What configuration files does Cassandra use?

The main Cassandra configuration file is the cassandra.yaml file, which houses all the main options that control how Cassandra operates.

How can I use Cassandra in the cloud?

Cassandra’s architecture make it perfect for full cloud deployments as well as hybrid implementations that store some data in the cloud and other data on-premises.

DataStax provides an Amazon AMI that allows you to quickly deploy a Cassandra cluster on EC2. See the online documentation for a step-by-step guide to installing a Cassandra cluster on Amazon.

Do I need to use a caching layer (like memcached) with Cassandra?

Cassandra negates the need for extra software caching layers like memcached through its distributed architecture, fast write throughput capabilities, and internal memory caching structures.

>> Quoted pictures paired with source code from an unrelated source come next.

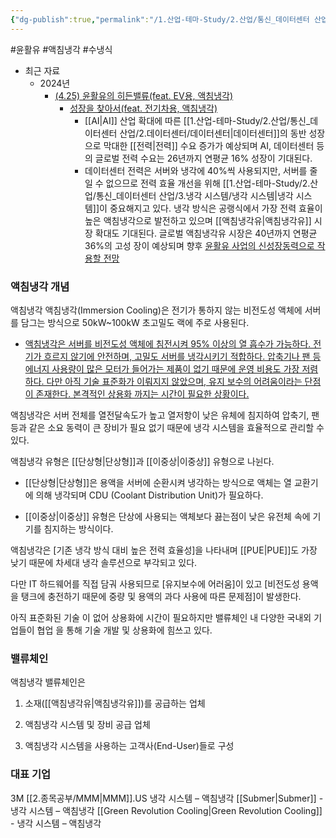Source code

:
 ```yaml
---
{"dg-publish":true,"permalink":"/1.산업-테마-Study/2.산업/통신_데이터센터 산업/3.냉각 시스템/액침냉각/","created":"2024-11-20T21:02:29.418+09:00","updated":"2025-06-03T20:07:21.936+09:00"}
---
```


#윤활유 #액침냉각 #수냉식 

- 최근 자료
	- 2024년
		- [(4.25) 윤활유의 히든밸류(feat. EV용, 액침냉각)](4.25_윤활유의%20히든밸류(feat.%20EV용,%20액침냉각).pdf#page=1&selection=20,0,28,1&color=yellow)
			- [성장을 찾아서(feat. 전기차용, 액침냉각)](4.25_윤활유의%20히든밸류(feat.%20EV용,%20액침냉각).pdf#page=3&selection=277,0,286,1&color=yellow)
				- [[AI\|AI]] 산업 확대에 따른 [[1.산업-테마-Study/2.산업/통신_데이터센터 산업/2.데이터센터/데이터센터\|데이터센터]]의 동반 성장으로 막대한 [[전력\|전력]] 수요 증가가 예상되며 AI, 데이터센터 등의 글로벌 전력 수요는 26년까지 연평균 16% 성장이 기대된다.
				- 데이터센터 전력은 서버와 냉각에 40%씩 사용되지만, 서버를 줄일 수 없으므로 전력 효율 개선을 위해 [[1.산업-테마-Study/2.산업/통신_데이터센터 산업/3.냉각 시스템/냉각 시스템\|냉각 시스템]]이 중요해지고 있다. 냉각 방식은 공랭식에서 가장 전력 효율이 높은 액침냉각으로 발전하고 있으며 [[액침냉각유\|액침냉각유]] 시장 확대도 기대된다. 글로벌 액침냉각유 시장은 40년까지 연평균 36%의 고성 장이 예상되며 향후 [윤활유 사업의 신성장동력으로 작용할 전망](4.25_윤활유의%20히든밸류(feat.%20EV용,%20액침냉각).pdf#page=3&selection=425,0,574,2&color=yellow)

### 액침냉각 개념

액침냉각 액침냉각(Immersion Cooling)은 전기가 통하지 않는 비전도성 액체에 서버를 담그는 방식으로 50kW~100kW 초고밀도 랙에 주로 사용된다. 
- [액침냉각은 서버를 비전도성 액체에 침전시켜 95% 이상의 열 흡수가 가능하다. 전기가 흐르지 않기에 안전하며, 고밀도 서버를 냉각시키기 적합하다. 압축기나 팬 등 에너지 사용량이 많은 모터가 들어가는 제품이 없기 때문에 운영 비용도 가장 저렴하다. 다만 아직 기술 표준화가 이뤄지지 않았으며, 유지 보수의 어려움이라는 단점이 존재한다. 본격적인 상용화 까지는 시간이 필요한 상황이다.](2.26_%20AI%20뜨거울수록%20좋아.pdf#page=25&selection=31,0,140,1&color=yellow)

액침냉각은 서버 전체를 열전달속도가 높고 열저항이 낮은 유체에 침지하여 압축기, 팬 등과 같은 소요 동력이 큰 장비가 필요 없기 때문에 냉각 시스템을 효율적으로 관리할 수 있다. 

액침냉각 유형은 [[단상형\|단상형]]과 [[이중상\|이중상]] 유형으로 나뉜다. 

- [[단상형\|단상형]]은 용액을 서버에 순환시켜 냉각하는 방식으로 액체는 열 교환기에 의해 냉각되며 CDU (Coolant Distribution Unit)가 필요하다. 

- [[이중상\|이중상]] 유형은 단상에 사용되는 액체보다 끓는점이 낮은 유전체 속에 기기를 침지하는 방식이다. 

액침냉각은 [기존 냉각 방식 대비 높은 전력 효율성]을 나타내며 [[PUE\|PUE]]도 가장 낮기 때문에 차세대 냉각 솔루션으로 부각되고 있다. 

다만 IT 하드웨어를 직접 담궈 사용되므로 [유지보수에 어러움]이 있고 [비전도성 용액을 탱크에 충전하기 때문에 중량 및 용액의 과다 사용에 따른 문제점]이 발생한다. 

아직 표준화된 기술 이 없어 상용화에 시간이 필요하지만 밸류체인 내 다양한 국내외 기업들이 협업 을 통해 기술 개발 및 상용화에 힘쓰고 있다.


### 밸류체인

액침냉각 밸류체인은 

1) 소재([[액침냉각유\|액침냉각유]])를 공급하는 업체

2) 액침냉각 시스템 및 장비 공급 업체

3) 액침냉각 시스템을 사용하는 고객사(End-User)들로 구성


### 대표 기업

3M [[2.종목공부/MMM\|MMM]].US 냉각 시스템 – 액침냉각
[[Submer\|Submer]] - 냉각 시스템 – 액침냉각
[[Green Revolution Cooling\|Green Revolution Cooling]] - 냉각 시스템 – 액침냉각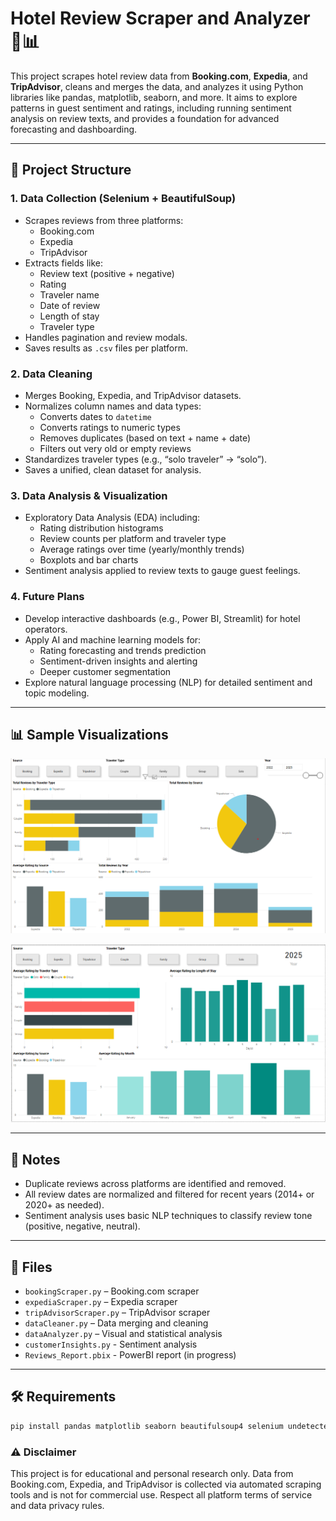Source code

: # Hotel Review Scraper and Analyzer 🏨📊

This project scrapes hotel review data from **Booking.com**, **Expedia**, and **TripAdvisor**, cleans and merges the data, and analyzes it using Python libraries like pandas, matplotlib, seaborn, and more. It aims to explore patterns in guest sentiment and ratings, including running sentiment analysis on review texts, and provides a foundation for advanced forecasting and dashboarding.

---

## 🚀 Project Structure

### 1. **Data Collection (Selenium + BeautifulSoup)**
- Scrapes reviews from three platforms:
  - Booking.com
  - Expedia
  - TripAdvisor
- Extracts fields like:
  - Review text (positive + negative)
  - Rating
  - Traveler name
  - Date of review
  - Length of stay
  - Traveler type 
- Handles pagination and review modals.
- Saves results as `.csv` files per platform.

### 2. **Data Cleaning**
- Merges Booking, Expedia, and TripAdvisor datasets.
- Normalizes column names and data types:
  - Converts dates to `datetime`
  - Converts ratings to numeric types
  - Removes duplicates (based on text + name + date)
  - Filters out very old or empty reviews
- Standardizes traveler types (e.g., “solo traveler” → “solo”).
- Saves a unified, clean dataset for analysis.

### 3. **Data Analysis & Visualization**
- Exploratory Data Analysis (EDA) including:
  - Rating distribution histograms
  - Review counts per platform and traveler type
  - Average ratings over time (yearly/monthly trends)
  - Boxplots and bar charts
- Sentiment analysis applied to review texts to gauge guest feelings.

### 4. **Future Plans**
- Develop interactive dashboards (e.g., Power BI, Streamlit) for hotel operators.
- Apply AI and machine learning models for:
  - Rating forecasting and trends prediction
  - Sentiment-driven insights and alerting
  - Deeper customer segmentation
- Explore natural language processing (NLP) for detailed sentiment and topic modeling.

---

## 📊 Sample Visualizations

![Dashboard Preview](PlatformAnalysisSS.png)

![Dashboard Preview](RatingsAnalysisSS.png)


---

## 📌 Notes

- Duplicate reviews across platforms are identified and removed.
- All review dates are normalized and filtered for recent years (2014+ or 2020+ as needed).
- Sentiment analysis uses basic NLP techniques to classify review tone (positive, negative, neutral).

---

## 📁 Files

- `bookingScraper.py` – Booking.com scraper  
- `expediaScraper.py` – Expedia scraper  
- `tripAdvisorScraper.py` – TripAdvisor scraper  
- `dataCleaner.py` – Data merging and cleaning  
- `dataAnalyzer.py` – Visual and statistical analysis
- `customerInsights.py` - Sentiment analysis
- `Reviews_Report.pbix` - PowerBI report (in progress)
  
---

## 🛠️ Requirements

```bash
pip install pandas matplotlib seaborn beautifulsoup4 selenium undetected-chromedriver plotly textblob
```

### ⚠️ Disclaimer

This project is for educational and personal research only. Data from Booking.com, Expedia, and TripAdvisor is collected via automated scraping tools and is not for commercial use. Respect all platform terms of service and data privacy rules.
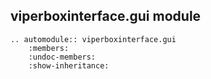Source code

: ## viperboxinterface.gui module

```{eval-rst}
.. automodule:: viperboxinterface.gui
    :members:
    :undoc-members:
    :show-inheritance:
```
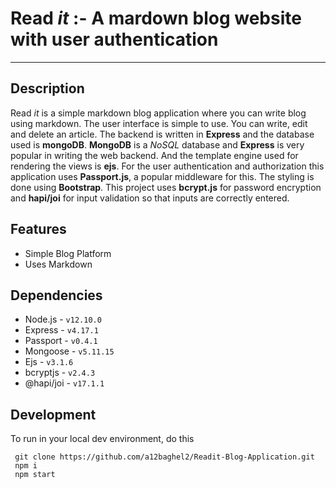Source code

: # Read _it_ :- A mardown blog website with user authentication

---

## Description

Read _it_ is a simple markdown blog application where you can write blog using markdown. The user interface is simple to use. You can write, edit and delete an article.
The backend is written in **Express** and the database used is **mongoDB**. **MongoDB** is a *NoSQL* database and **Express** is very popular in writing the web backend. And the template engine used for rendering the views is **ejs**. For the user authentication and authorization this application uses **Passport.js**, a popular middleware for this. The styling is done using **Bootstrap**. This project uses **bcrypt.js** for password encryption and **hapi/joi** for input validation so that inputs are correctly entered.

## Features
 - Simple Blog Platform 
 - Uses Markdown
 
## Dependencies
  - Node.js - `v12.10.0`
  - Express - `v4.17.1`
  - Passport - `v0.4.1`
  - Mongoose - `v5.11.15`
  - Ejs - `v3.1.6`
  - bcryptjs - `v2.4.3`
  - @hapi/joi - `v17.1.1`

## Development 
To run in your local dev environment, do this
  ```shell
   git clone https://github.com/a12baghel2/Readit-Blog-Application.git
   npm i
   npm start
  ```
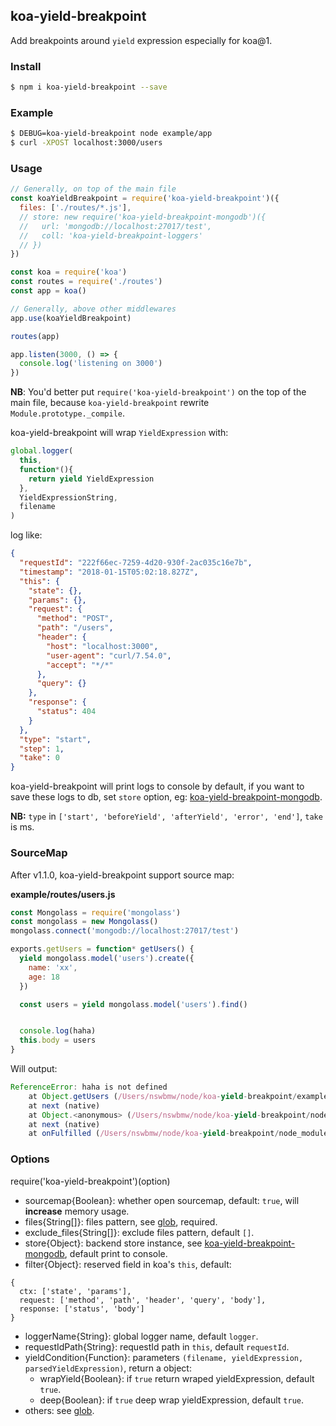## koa-yield-breakpoint

Add breakpoints around `yield` expression especially for koa@1.

### Install

```sh
$ npm i koa-yield-breakpoint --save
```

### Example

```sh
$ DEBUG=koa-yield-breakpoint node example/app
$ curl -XPOST localhost:3000/users
```

### Usage

```js
// Generally, on top of the main file
const koaYieldBreakpoint = require('koa-yield-breakpoint')({
  files: ['./routes/*.js'],
  // store: new require('koa-yield-breakpoint-mongodb')({
  //   url: 'mongodb://localhost:27017/test',
  //   coll: 'koa-yield-breakpoint-loggers'
  // })
})

const koa = require('koa')
const routes = require('./routes')
const app = koa()

// Generally, above other middlewares
app.use(koaYieldBreakpoint)

routes(app)

app.listen(3000, () => {
  console.log('listening on 3000')
})
```

**NB**: You'd better put `require('koa-yield-breakpoint')` on the top of the main file, because `koa-yield-breakpoint` rewrite `Module.prototype._compile`.

koa-yield-breakpoint will wrap `YieldExpression` with:

```js
global.logger(
  this,
  function*(){
    return yield YieldExpression
  },
  YieldExpressionString,
  filename
)
```

log like:

```json
{
  "requestId": "222f66ec-7259-4d20-930f-2ac035c16e7b",
  "timestamp": "2018-01-15T05:02:18.827Z",
  "this": {
    "state": {},
    "params": {},
    "request": {
      "method": "POST",
      "path": "/users",
      "header": {
        "host": "localhost:3000",
        "user-agent": "curl/7.54.0",
        "accept": "*/*"
      },
      "query": {}
    },
    "response": {
      "status": 404
    }
  },
  "type": "start",
  "step": 1,
  "take": 0
}
```

koa-yield-breakpoint will print logs to console by default, if you want to save these logs to db, set `store` option, eg: [koa-yield-breakpoint-mongodb](https://github.com/nswbmw/koa-yield-breakpoint-mongodb).

**NB:** `type` in `['start', 'beforeYield', 'afterYield', 'error', 'end']`, `take` is ms.

### SourceMap

After v1.1.0, koa-yield-breakpoint support source map:

**example/routes/users.js**

```js
const Mongolass = require('mongolass')
const mongolass = new Mongolass()
mongolass.connect('mongodb://localhost:27017/test')

exports.getUsers = function* getUsers() {
  yield mongolass.model('users').create({
    name: 'xx',
    age: 18
  })

  const users = yield mongolass.model('users').find()


  console.log(haha)
  this.body = users
}
```

Will output:

```js
ReferenceError: haha is not defined
    at Object.getUsers (/Users/nswbmw/node/koa-yield-breakpoint/example/routes/users.js:16:15)
    at next (native)
    at Object.<anonymous> (/Users/nswbmw/node/koa-yield-breakpoint/node_modules/koa-route/index.js:34:19)
    at next (native)
    at onFulfilled (/Users/nswbmw/node/koa-yield-breakpoint/node_modules/koa/node_modules/co/index.js:65:19)
```

### Options

require('koa-yield-breakpoint')(option)

- sourcemap{Boolean}: whether open sourcemap, default: `true`, will **increase** memory usage.
- files{String[]}: files pattern, see [glob](https://github.com/isaacs/node-glob), required.
- exclude_files{String[]}: exclude files pattern, default `[]`.
- store{Object}: backend store instance, see [koa-yield-breakpoint-mongodb](https://github.com/nswbmw/koa-yield-breakpoint-mongodb), default print to console.
- filter{Object}: reserved field in koa's `this`, default:
```
{
  ctx: ['state', 'params'],
  request: ['method', 'path', 'header', 'query', 'body'],
  response: ['status', 'body']
}
```
- loggerName{String}: global logger name, default `logger`.
- requestIdPath{String}: requestId path in `this`, default `requestId`.
- yieldCondition{Function}: parameters `(filename, yieldExpression, parsedYieldExpression)`, return a object:
  - wrapYield{Boolean}: if `true` return wraped yieldExpression, default `true`.
  - deep{Boolean}: if `true` deep wrap yieldExpression, default `true`.
- others: see [glob](https://github.com/isaacs/node-glob#options).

Why is Cassandra so fast for write activity/data loads?

Cassandra has been architecture for consuming large amounts of data as fast as possible. To accomplish this, Cassandra first writes new data to a commit log to ensure it is safe. After that, the data is then written to an in-memory structure called a memtable. Cassandra deems the write successful once it is stored on both the commit log and a memtable, which provides the durability required for mission-critical systems.

Once a memtable‘s memory limit is reached, all writes are then written to disk in the form of an SSTable (sorted strings table). An SSTable is immutable, meaning it is not written to ever again. If the data contained in the SSTable is modified, the data is written to Cassandra in an upsert fashion and the previous data automatically removed.

Because SSTables are immutable and only written once the corresponding memtable is full, Cassandra avoids random seeks and instead only performs sequential IO in large batches, resulting in high write throughput.

A related factor is that Cassandra doesn’t have to do a read as part of a write (i.e. check index to see where current data is). This means that insert performance remains high as data size grows, while with b-tree based engines (e.g. MongoDB) it deteriorates.

How does Cassandra communicate across nodes in a cluster?

Cassandra is architected in a peer-to-peer fashion and uses a protocol called “gossip” to communicate with other nodes in a cluster. The gossip process runs every second to exchange information across the cluster.

Gossip only includes information about the cluster itself (e.g., up/down, joining, leaving, version, schema) and does not manage the data. Data is transferred node-to-node using a message-passing like protocol on a distinct port from what client applications connect to. The Cassandra partitioner turns a column family key into a token, the replication strategy picks the set of nodes responsible for that token (using information from the snitch) and Cassandra sends messages to those replicas with the request (read or write).

How does Cassandra detect that a node is down?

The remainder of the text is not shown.